__Task item__
The listing is to be transcribed in full, with its images left out.

__Exercise data__
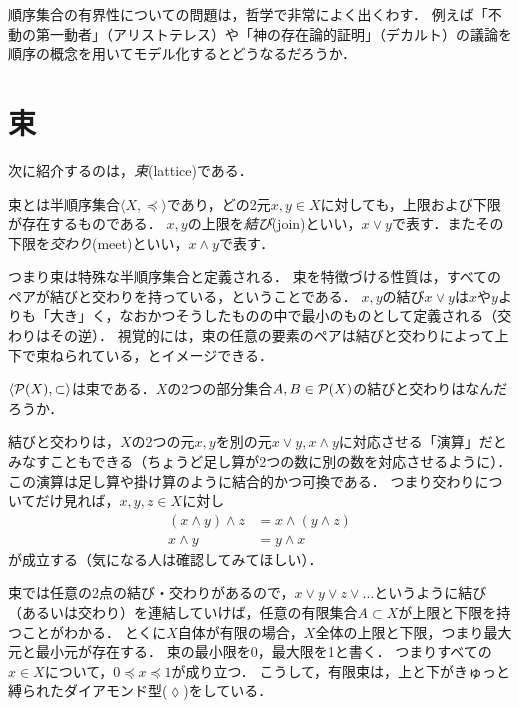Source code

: \documentclass[11pt,a4paper]{jsarticle}
\begin{document}
\begin{example}
順序集合の有界性についての問題は，哲学で非常によく出くわす．
例えば「不動の第一動者」（アリストテレス）や「神の存在論的証明」（デカルト）の議論を順序の概念を用いてモデル化するとどうなるだろうか．
\end{example}



\section{束}

次に紹介するのは，\emph{束}(lattice)である．

\begin{dfn}[束]
束とは半順序集合$\langle X, \preceq \rangle$であり，どの2元$x, y \in X$に対しても，上限および下限が存在するものである．
$x, y$の上限を\emph{結び}(join)といい，$x \vee y$で表す．またその下限を\emph{交わり}(meet)といい，$x \wedge y$で表す．
\end{dfn}

つまり束は特殊な半順序集合と定義される．
束を特徴づける性質は，すべてのペアが結びと交わりを持っている，ということである．
$x,y$の結び$x \vee y$は$x$や$y$よりも「大き」く，なおかつそうしたものの中で最小のものとして定義される（交わりはその逆）．
視覚的には，束の任意の要素のペアは結びと交わりによって上下で束ねられている，とイメージできる．

\begin{exercise}
 $\langle \mathcal{P}(X), \subset \rangle$は束である．$X$の2つの部分集合$A, B \in \mathcal{P}(X)$の結びと交わりはなんだろうか．
\end{exercise}

結びと交わりは，$X$の2つの元$x,y$を別の元$x \vee y, x \wedge y$に対応させる「演算」だとみなすこともできる（ちょうど足し算が2つの数に別の数を対応させるように）．
この演算は足し算や掛け算のように結合的かつ可換である．
つまり交わりについてだけ見れば，$x, y, z \in X$に対し
\begin{align}
(x \wedge y) \wedge z &= x \wedge (y \wedge z) \\
x \wedge y &= y \wedge x
\end{align}
が成立する（気になる人は確認してみてほしい）．


束では任意の2点の結び・交わりがあるので，$x \vee y \vee z \vee \dots$というように結び（あるいは交わり）を連結していけば，任意の有限集合$A \subset X$が上限と下限を持つことがわかる．
とくに$X$自体が有限の場合，$X$全体の上限と下限，つまり最大元と最小元が存在する．
束の最小限を0，最大限を1と書く．
つまりすべての$x \in X$について，$0 \preceq x \preceq 1$が成り立つ．
こうして，有限束は，上と下がきゅっと縛られたダイアモンド型($\lozenge$)をしている．
\end{document}
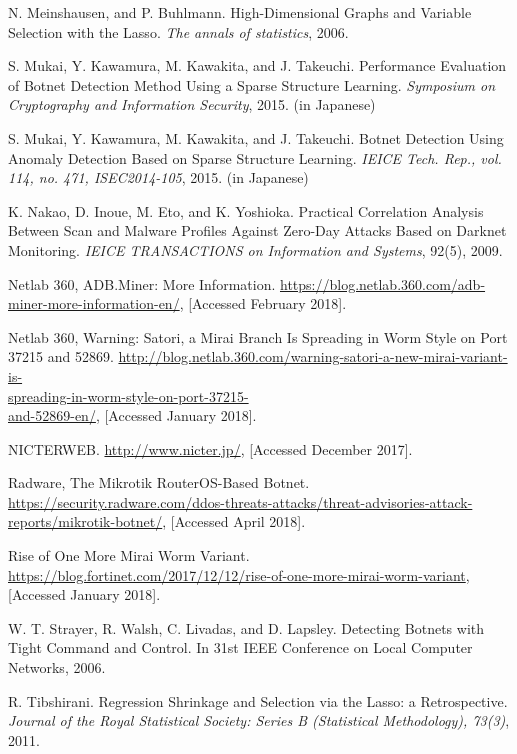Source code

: \documentclass[letterpaper]{sig-alternate-10pt}
\begin{document}
\begin{thebibliography}{100}
N. Meinshausen, and P. Buhlmann. High-Dimensional Graphs and Variable Selection with the Lasso. {\it The annals of statistics}, 2006.

S. Mukai, Y. Kawamura, M. Kawakita, and J. Takeuchi. Performance Evaluation of Botnet Detection Method Using a Sparse Structure Learning. {\it Symposium on Cryptography and Information Security}, 2015. (in Japanese)

S. Mukai, Y. Kawamura, M. Kawakita, and J. Takeuchi. Botnet Detection Using Anomaly Detection Based on Sparse Structure Learning. {\it IEICE Tech. Rep., vol. 114, no. 471, ISEC2014-105}, 2015. (in Japanese)

K. Nakao, D. Inoue, M. Eto, and K. Yoshioka. Practical Correlation Analysis Between Scan and Malware Profiles Against Zero-Day Attacks Based on Darknet Monitoring. {\it IEICE TRANSACTIONS on Information and Systems}, 92(5), 2009.

Netlab 360, ADB.Miner: More Information. \url{https://blog.netlab.360.com/adb-miner-more-information-en/}, [Accessed February 2018].

Netlab 360, Warning: Satori, a Mirai Branch Is Spreading in Worm Style on Port 37215 and 52869. \url{http://blog.netlab.360.com/warning-satori-a-new-mirai-variant-is-}\\\url{spreading-in-worm-style-on-port-37215-}\\\url{and-52869-en/}, [Accessed January 2018].

NICTERWEB. \url{http://www.nicter.jp/}, [Accessed December 2017].

Radware, The Mikrotik RouterOS-Based Botnet. \url{https://security.radware.com/ddos-threats-attacks/threat-advisories-attack-reports/mikrotik-botnet/}, [Accessed April 2018].

Rise of One More Mirai Worm Variant. \url{https://blog.fortinet.com/2017/12/12/rise-of-one-more-mirai-worm-variant}, [Accessed January 2018].

W. T. Strayer, R. Walsh, C. Livadas, and D. Lapsley. Detecting Botnets with Tight Command and Control. In {31st IEEE Conference on Local Computer Networks}, 2006.

R. Tibshirani. Regression Shrinkage and Selection via the Lasso: a Retrospective. {\it Journal of the Royal Statistical Society: Series B (Statistical Methodology), 73(3)}, 2011.


\end{thebibliography}
\end{document}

__Task output__
Source code

: \documentclass[11pt,a4paper]{jsarticle}
\begin{document}
\begin{example}
順序集合の有界性についての問題は，哲学で非常によく出くわす．
例えば「不動の第一動者」（アリストテレス）や「神の存在論的証明」（デカルト）の議論を順序の概念を用いてモデル化するとどうなるだろうか．
\end{example}



\section{束}

次に紹介するのは，\emph{束}(lattice)である．

\begin{dfn}[束]
束とは半順序集合$\langle X, \preceq \rangle$であり，どの2元$x, y \in X$に対しても，上限および下限が存在するものである．
$x, y$の上限を\emph{結び}(join)といい，$x \vee y$で表す．またその下限を\emph{交わり}(meet)といい，$x \wedge y$で表す．
\end{dfn}

つまり束は特殊な半順序集合と定義される．
束を特徴づける性質は，すべてのペアが結びと交わりを持っている，ということである．
$x,y$の結び$x \vee y$は$x$や$y$よりも「大き」く，なおかつそうしたものの中で最小のものとして定義される（交わりはその逆）．
視覚的には，束の任意の要素のペアは結びと交わりによって上下で束ねられている，とイメージできる．

\begin{exercise}
 $\langle \mathcal{P}(X), \subset \rangle$は束である．$X$の2つの部分集合$A, B \in \mathcal{P}(X)$の結びと交わりはなんだろうか．
\end{exercise}

結びと交わりは，$X$の2つの元$x,y$を別の元$x \vee y, x \wedge y$に対応させる「演算」だとみなすこともできる（ちょうど足し算が2つの数に別の数を対応させるように）．
この演算は足し算や掛け算のように結合的かつ可換である．
つまり交わりについてだけ見れば，$x, y, z \in X$に対し
\begin{align}
(x \wedge y) \wedge z &= x \wedge (y \wedge z) \\
x \wedge y &= y \wedge x
\end{align}
が成立する（気になる人は確認してみてほしい）．


束では任意の2点の結び・交わりがあるので，$x \vee y \vee z \vee \dots$というように結び（あるいは交わり）を連結していけば，任意の有限集合$A \subset X$が上限と下限を持つことがわかる．
とくに$X$自体が有限の場合，$X$全体の上限と下限，つまり最大元と最小元が存在する．
束の最小限を0，最大限を1と書く．
つまりすべての$x \in X$について，$0 \preceq x \preceq 1$が成り立つ．
こうして，有限束は，上と下がきゅっと縛られたダイアモンド型($\lozenge$)をしている．
\end{document}
Source code

: \documentclass[letterpaper]{sig-alternate-10pt}
\begin{document}
\begin{thebibliography}{100}
N. Meinshausen, and P. Buhlmann. High-Dimensional Graphs and Variable Selection with the Lasso. {\it The annals of statistics}, 2006.

S. Mukai, Y. Kawamura, M. Kawakita, and J. Takeuchi. Performance Evaluation of Botnet Detection Method Using a Sparse Structure Learning. {\it Symposium on Cryptography and Information Security}, 2015. (in Japanese)

S. Mukai, Y. Kawamura, M. Kawakita, and J. Takeuchi. Botnet Detection Using Anomaly Detection Based on Sparse Structure Learning. {\it IEICE Tech. Rep., vol. 114, no. 471, ISEC2014-105}, 2015. (in Japanese)

K. Nakao, D. Inoue, M. Eto, and K. Yoshioka. Practical Correlation Analysis Between Scan and Malware Profiles Against Zero-Day Attacks Based on Darknet Monitoring. {\it IEICE TRANSACTIONS on Information and Systems}, 92(5), 2009.

Netlab 360, ADB.Miner: More Information. \url{https://blog.netlab.360.com/adb-miner-more-information-en/}, [Accessed February 2018].

Netlab 360, Warning: Satori, a Mirai Branch Is Spreading in Worm Style on Port 37215 and 52869. \url{http://blog.netlab.360.com/warning-satori-a-new-mirai-variant-is-}\\\url{spreading-in-worm-style-on-port-37215-}\\\url{and-52869-en/}, [Accessed January 2018].

NICTERWEB. \url{http://www.nicter.jp/}, [Accessed December 2017].

Radware, The Mikrotik RouterOS-Based Botnet. \url{https://security.radware.com/ddos-threats-attacks/threat-advisories-attack-reports/mikrotik-botnet/}, [Accessed April 2018].

Rise of One More Mirai Worm Variant. \url{https://blog.fortinet.com/2017/12/12/rise-of-one-more-mirai-worm-variant}, [Accessed January 2018].

W. T. Strayer, R. Walsh, C. Livadas, and D. Lapsley. Detecting Botnets with Tight Command and Control. In {31st IEEE Conference on Local Computer Networks}, 2006.

R. Tibshirani. Regression Shrinkage and Selection via the Lasso: a Retrospective. {\it Journal of the Royal Statistical Society: Series B (Statistical Methodology), 73(3)}, 2011.


\end{thebibliography}
\end{document}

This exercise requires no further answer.